So we see that all perform pretty equivalently relative to the correct answer.

Increasing the number of samples improves performance, but the three empirical curves lie on top of one another, which is different at lower order to the true answer.

Examining the histograms of the performance relative to the true answer shows them to all perform in an unbiased way

W, SYM, LH, RH, T = [], [], [], [], []
for _ in range(10000):
    a, b = np.sort(np.random.uniform(data.min(),data.max(),size=(2)))
    w = weights[(data < b) & (data > a)].sum()
    W.append(w)
    T.append(norm.cdf(b)-norm.cdf(a))
    SYM.append(sym(b)-sym(a))
    LH.append(lh(b)-lh(a))
    RH.append(rh(b)-rh(a))

W, SYM, LH, RH, T = np.array([W, SYM, LH, RH, T])
        
plt.hist(W-T,bins=100)
plt.hist(SYM-T,bins=100)
plt.hist(LH-T,bins=100,alpha=0.8)
plt.hist(RH-T,bins=100,alpha=0.8)
plt.tight_layout()
plt.savefig('hist.png')

Increasing to 1000 points just reduces the spread, but not the difference in the methods.

Unless you can find a stress test which shows any of these to be better or worse than the others, I'd vote for the symmetric one.

[Stefan-Heimersheim]

I am confused, clearly in my CDF plot there symmetric method always gives you a steeper gradient, and thus should give always give you a larger CDF(b)-CDF(a) difference. And here is your plot again without subtracting the True value:

plt.figure(constrained_layout=True)
plt.hist(SYM,bins=100, histtype="step", label="SYM")
plt.hist(LH,bins=100, histtype="step", label="LH")
plt.hist(RH,bins=100, histtype="step", label="RH")
plt.hist(T,bins=100, histtype="step", label="T")
plt.xlabel("CDF(b)-CDF(a)")
plt.legend()
plt.savefig('hist.png')
plt.show()

(I did use 10 data points with weights = np.random.ones(10), I didn't get to double check if that is causing any difference in any of the codes.) Here is the same plot including T:

Does the symmetric one do systematically worse? Do both methods have a systematic bias? And what would we expect in theory? Intuitively the LH/RH versions feel like implementations of the basic CDF definition, but I am not sure how to reason about the symmetric formula. I'll try to generalize this benchmark and figure out why we don't see that in your histogram.

Edit: Full code

import numpy as np
from scipy.interpolate import interp1d
from scipy.stats import norm
import matplotlib.pyplot as plt

# Generate a dataset
np.random.seed(3)
data = np.random.randn(10)
weights = np.ones(10)
i = np.argsort(data)
data = data[i]
weights = weights[i]/weights.sum()

# Symmetric empirical CDF
w_ = np.concatenate([[0.],weights[1:]+weights[:-1]]).cumsum()
w_/=w_[-1]
sym = interp1d(data, w_)

# Left hand empirical CDF
lh = interp1d(data, np.cumsum(weights))

# Right hand empirical CDF
rh = interp1d(data, 1-np.cumsum(weights[::-1])[::-1])

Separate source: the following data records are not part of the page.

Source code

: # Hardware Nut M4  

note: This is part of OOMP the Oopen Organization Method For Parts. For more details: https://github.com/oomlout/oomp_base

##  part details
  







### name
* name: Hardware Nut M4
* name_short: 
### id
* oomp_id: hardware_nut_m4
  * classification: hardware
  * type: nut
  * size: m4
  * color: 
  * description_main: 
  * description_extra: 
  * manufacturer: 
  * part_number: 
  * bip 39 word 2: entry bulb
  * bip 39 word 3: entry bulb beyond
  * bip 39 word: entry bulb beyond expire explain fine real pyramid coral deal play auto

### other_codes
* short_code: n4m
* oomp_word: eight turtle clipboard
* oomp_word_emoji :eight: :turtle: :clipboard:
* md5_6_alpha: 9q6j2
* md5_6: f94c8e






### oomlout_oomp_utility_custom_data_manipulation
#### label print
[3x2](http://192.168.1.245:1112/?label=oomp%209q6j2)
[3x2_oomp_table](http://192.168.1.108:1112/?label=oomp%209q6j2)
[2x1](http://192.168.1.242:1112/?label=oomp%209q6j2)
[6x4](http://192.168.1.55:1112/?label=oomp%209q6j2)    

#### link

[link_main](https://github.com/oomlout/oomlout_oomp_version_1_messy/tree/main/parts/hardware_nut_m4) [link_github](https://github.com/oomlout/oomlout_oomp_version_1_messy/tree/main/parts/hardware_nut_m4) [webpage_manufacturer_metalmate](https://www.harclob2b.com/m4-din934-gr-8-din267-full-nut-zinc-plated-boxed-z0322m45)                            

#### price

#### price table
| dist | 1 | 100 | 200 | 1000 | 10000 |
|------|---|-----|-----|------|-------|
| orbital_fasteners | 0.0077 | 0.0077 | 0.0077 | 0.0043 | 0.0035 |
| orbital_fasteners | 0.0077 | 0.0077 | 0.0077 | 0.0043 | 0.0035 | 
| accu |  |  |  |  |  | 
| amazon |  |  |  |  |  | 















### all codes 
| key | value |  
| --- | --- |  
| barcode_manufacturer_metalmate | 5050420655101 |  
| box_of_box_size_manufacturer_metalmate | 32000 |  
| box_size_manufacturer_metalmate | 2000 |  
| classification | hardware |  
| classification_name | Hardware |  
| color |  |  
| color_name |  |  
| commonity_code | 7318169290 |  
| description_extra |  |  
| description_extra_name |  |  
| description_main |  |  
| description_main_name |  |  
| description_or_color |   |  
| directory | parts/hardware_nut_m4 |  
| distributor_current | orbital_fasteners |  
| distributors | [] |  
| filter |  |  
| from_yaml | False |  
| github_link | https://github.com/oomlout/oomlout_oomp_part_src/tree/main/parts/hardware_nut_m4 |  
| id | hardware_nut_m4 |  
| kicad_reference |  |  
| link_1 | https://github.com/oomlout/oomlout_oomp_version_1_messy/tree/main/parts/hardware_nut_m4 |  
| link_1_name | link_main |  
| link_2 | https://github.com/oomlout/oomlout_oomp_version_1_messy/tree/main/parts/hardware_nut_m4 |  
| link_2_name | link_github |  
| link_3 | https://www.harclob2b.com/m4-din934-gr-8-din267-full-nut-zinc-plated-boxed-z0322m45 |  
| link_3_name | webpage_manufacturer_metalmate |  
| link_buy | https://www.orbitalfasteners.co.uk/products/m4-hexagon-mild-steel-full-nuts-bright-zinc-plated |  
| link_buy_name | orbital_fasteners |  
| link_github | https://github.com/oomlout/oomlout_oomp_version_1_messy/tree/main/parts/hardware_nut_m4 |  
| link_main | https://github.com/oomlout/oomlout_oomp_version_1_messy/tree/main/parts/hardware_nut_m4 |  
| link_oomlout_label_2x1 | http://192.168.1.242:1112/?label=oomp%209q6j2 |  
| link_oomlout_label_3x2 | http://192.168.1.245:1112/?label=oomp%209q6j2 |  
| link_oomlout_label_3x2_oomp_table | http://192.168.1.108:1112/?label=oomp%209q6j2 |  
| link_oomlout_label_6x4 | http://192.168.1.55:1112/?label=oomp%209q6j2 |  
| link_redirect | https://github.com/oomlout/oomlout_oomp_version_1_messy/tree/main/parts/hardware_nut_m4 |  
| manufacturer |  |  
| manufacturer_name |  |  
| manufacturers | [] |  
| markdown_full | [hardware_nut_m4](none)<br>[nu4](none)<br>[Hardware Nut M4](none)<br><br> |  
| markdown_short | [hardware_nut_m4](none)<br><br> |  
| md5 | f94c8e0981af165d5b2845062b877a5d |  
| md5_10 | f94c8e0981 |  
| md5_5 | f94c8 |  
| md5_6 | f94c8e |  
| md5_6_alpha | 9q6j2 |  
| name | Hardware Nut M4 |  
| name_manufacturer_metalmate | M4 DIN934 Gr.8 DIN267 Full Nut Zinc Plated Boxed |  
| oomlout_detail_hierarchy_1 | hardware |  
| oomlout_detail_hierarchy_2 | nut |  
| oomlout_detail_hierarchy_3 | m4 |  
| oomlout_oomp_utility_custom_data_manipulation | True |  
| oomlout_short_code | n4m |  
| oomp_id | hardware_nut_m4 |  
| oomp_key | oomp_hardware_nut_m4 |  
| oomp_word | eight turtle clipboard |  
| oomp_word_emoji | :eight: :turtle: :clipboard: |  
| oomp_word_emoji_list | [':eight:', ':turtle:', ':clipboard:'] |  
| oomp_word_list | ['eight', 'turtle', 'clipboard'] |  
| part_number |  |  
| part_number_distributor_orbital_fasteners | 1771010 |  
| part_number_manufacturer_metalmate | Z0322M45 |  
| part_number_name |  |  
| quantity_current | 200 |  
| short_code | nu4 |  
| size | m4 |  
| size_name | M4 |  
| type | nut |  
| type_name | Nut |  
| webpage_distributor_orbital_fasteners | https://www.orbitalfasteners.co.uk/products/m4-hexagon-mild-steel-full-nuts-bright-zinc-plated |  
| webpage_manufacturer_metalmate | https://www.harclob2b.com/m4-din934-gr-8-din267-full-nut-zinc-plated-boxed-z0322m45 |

W, SYM, LH, RH, T = [], [], [], [], []
for _ in range(10000):
    a, b = np.sort(np.random.uniform(data.min(),data.max(),size=(2)))
    w = weights[(data < b) & (data > a)].sum()
    W.append(w)
    T.append(norm.cdf(b)-norm.cdf(a))
    SYM.append(sym(b)-sym(a))
    LH.append(lh(b)-lh(a))
    RH.append(rh(b)-rh(a))

W, SYM, LH, RH, T = np.array([W, SYM, LH, RH, T])


plt.figure(constrained_layout=True)
plt.hist(SYM,bins=100, histtype="step", label="SYM")
plt.hist(LH,bins=100, histtype="step", label="LH")
plt.hist(RH,bins=100, histtype="step", label="RH")
plt.hist(T,bins=100, histtype="step", label="T")
plt.xlabel("CDF(b)-CDF(a)")
plt.legend()
plt.savefig('hist.png')
plt.show()

[williamjameshandley]

I knew I had thought about this before -- In #58, I suggest the use of the weighted percentile method. Turns out there's no universally agreed approach, but the recommended symmetric (C=1/2) version seems to be the best.

The python one-liner is

wpct = interp1d(data, (weights.cumsum()-weights/2)/weights.sum())

@Stefan-Heimersheim could you add this option to your plots?

[Stefan-Heimersheim]

Sure, here is the case of equal weights -- wpct is the average between LH and RH, i.e. the same shifted again: And thus gives identical results to RH & LH:

But in the case of non-equal weights it looks different, I am not sure yet if all the functions handled the weights correctly or if the differences make sense -- I will double check this as soon as possible. Edit: I see the linked Wikipedia article also shows that the CDFs are not parallel so that makes sense

[Stefan-Heimersheim]

I'm just working on checking which method makes sense here. First a correction: The plot in my fastCI repo only looked interpolated because I only passed the data points as x values to plt.plot, the true sample-based CDF looks more like (This is from a new branch I am working on.)

Now to the comparison:

• I expected the symmetric sym method to over-estimate the CDF based on the figure a few posts above. sym looks identical to the current anesthetic.utils implementation.
• I expected the discrete method (image above with the orange step-function-y line) to underestimate the inverse-CDF, as it can always find an interval that just about encloses enough points.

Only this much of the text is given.